For this moment, I am feeling good about life in general, and I just wanted to record the moment for posterity.

First of all, I'm watching the I love the 80's marathon, even though I've seen like.. all these shows about 3 times already.

And I also did Habitat for Humanity today. I got there too late to do anything productive with the house they're building, but some chick took me under her wing and I helped her do some stuff with like.. stuff. There was lots of lifting rakes and such.

This was the most hardcore chick ever. She does Habitat like 4 days a week and she's one tough beyotch. She was also the best reverser I've ever known. That girl could reverse! I love this.. I love meeting new people and learning about them and watching them in action. Why didn't I do this in college? Why did I think hanging out with my boyfriend 24/7 was a healthy activity?

Anyway. Tomorrow I'm going to be sore, and I will probably have some kind of hideous sunburn. But that's awesome.

I just feel like this is HUGE. Like I did on Thursday night when I went to that club. This is big time, people. I'm learning how to have a social life. Of course, it's all from church right now, but where else would I find people? I don't go to school, I don't go to work.. church is totally saving me right now. And I do appreciate that.

I almost feel like I'm in Groundhog Day. Bill Murray couldn't move on until he did all the stuff that he knew he had to do before, but he didn't. And I feel like I'm being productive, making friends, working hard to find a job. Even not talking to Matt for 4 days is pretty impressive, I think.
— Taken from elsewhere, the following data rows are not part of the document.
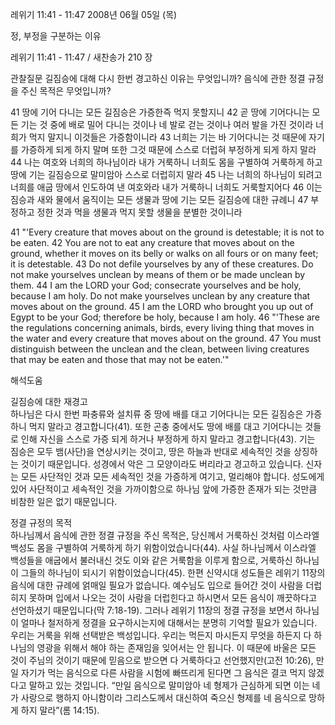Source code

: 레위기 11:41 - 11:47 
2008년 06월 05일 (목)

정, 부정을 구분하는 이유



레위기 11:41 - 11:47 / 새찬송가 210 장


관찰질문
길짐승에 대해 다시 한번 경고하신 이유는 무엇입니까? 
음식에 관한 정결 규정을 주신 목적은 무엇입니까?  

41 땅에 기어 다니는 모든 길짐승은 가증한즉 먹지 못할지니 42 곧 땅에 기어다니는 모든 기는 것 중에 배로 밀어 다니는 것이나 네 발로 걷는 것이나 여러 발을 가진 것이라 너희가 먹지 말지니 이것들은 가증함이니라 
43 너희는 기는 바 기어다니는 것 때문에 자기를 가증하게 되게 하지 말며 또한 그것 때문에 스스로 더럽혀 부정하게 되게 하지 말라 44 나는 여호와 너희의 하나님이라 내가 거룩하니 너희도 몸을 구별하여 거룩하게 하고 땅에 기는 길짐승으로 말미암아 스스로 더럽히지 말라 45 나는 너희의 하나님이 되려고 너희를 애굽 땅에서 인도하여 낸 여호와라 내가 거룩하니 너희도 거룩할지어다 46 이는 짐승과 새와 물에서 움직이는 모든 생물과 땅에 기는 모든 길짐승에 대한 규례니 47 부정하고 정한 것과 먹을 생물과 먹지 못할 생물을 분별한 것이니라 

41 "'Every creature that moves about on the ground is detestable; it is not to be eaten. 42 You are not to eat any creature that moves about on the ground, whether it moves on its belly or walks on all fours or on many feet; it is detestable. 43 Do not defile yourselves by any of these creatures. Do not make yourselves unclean by means of them or be made unclean by them. 44 I am the LORD your God; consecrate yourselves and be holy, because I am holy. Do not make yourselves unclean by any creature that moves about on the ground. 45 I am the LORD who brought you up out of Egypt to be your God; therefore be holy, because I am holy. 46 "'These are the regulations concerning animals, birds, every living thing that moves in the water and every creature that moves about on the ground. 47 You must distinguish between the unclean and the clean, between living creatures that may be eaten and those that may not be eaten.'"

해석도움





길짐승에 대한 재경고  
하나님은 다시 한번 파충류와 설치류 중 땅에 배를 대고 기어다니는 모든 길짐승은 가증하니 먹지 말라고 경고합니다(41). 또한 곤충 중에서도 땅에 배를 대고 기어다니는 것들로 인해 자신을 스스로 가증 되게 하거나 부정하게 하지 말라고 경고합니다(43). 기는 짐승은 모두 뱀(사단)을 연상시키는 것이고, 땅은 하늘과 반대로 세속적인 것을 상징하는 것이기 때문입니다. 성경에서 악은 그 모양이라도 버리라고 경고하고 있습니다. 신자는 모든 사단적인 것과 모든 세속적인 것을 가증하게 여기고, 멀리해야 합니다. 성도에게 있어 사단적이고 세속적인 것을 가까이함으로 하나님 앞에 가증한 존재가 되는 것만큼 비참한 일은 없기 때문입니다.     

정결 규정의 목적  
하나님께서 음식에 관한 정결 규정을 주신 목적은, 당신께서 거룩하신 것처럼 이스라엘 백성도 몸을 구별하여 거룩하게 하기 위함이었습니다(44). 사실 하나님께서 이스라엘 백성들을 애굽에서 불러내신 것도 이와 같은 거룩함을 이루게 함으로, 거룩하신 하나님이 그들의 하나님이 되시기 위함이었습니다(45). 한편 신약시대 성도들은 레위기 11장의 음식에 대한 규례에 얽매일 필요가 없습니다. 예수님도 입으로 들어간 것이 사람을 더럽히지 못하며 입에서 나오는 것이 사람을 더럽힌다고 하시면서 모든 음식이 깨끗하다고 선언하셨기 때문입니다(막 7:18-19). 그러나 레위기 11장의 정결 규정을 보면서 하나님이 얼마나 철저하게 정결을 요구하시는지에 대해서는 분명히 기억할 필요가 있습니다. 우리는 거룩을 위해 선택받은 백성입니다. 우리는 먹든지 마시든지 무엇을 하든지 다 하나님의 영광을 위해서 해야 하는 존재임을 잊어서는 안 됩니다. 이 때문에 바울은 모든 것이 주님의 것이기 때문에 믿음으로 받으면 다 거룩하다고 선언했지만(고전 10:26), 만일 자기가 먹는 음식으로 다른 사람을 시험에 빠뜨리게 된다면 그 음식은 결코 먹지 않겠다고 말하고 있는 것입니다. “만일 음식으로 말미암아 네 형제가 근심하게 되면 이는 네가 사랑으로 행하지 아니함이라 그리스도께서 대신하여 죽으신 형제를 네 음식으로 망하게 하지 말라”(롬 14:15).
I was just sitting here watching the 80's Marathon and I wasn't depressed, I wasn't sad, I was just contemplative and somewhat happy that I almost get it. I know I have a LONG way to go, but these first steps are so awesome and so important and yay.

I want to tell Matt about it, but I know that's a big part of it... doing it and NOT telling him all about it. That's so hard, but I think I'll be able to do it. It's all good. Kinda.

That's all. I'm going to sit here and watch the 80's marathon and then go see Laurel Canyon! Woot.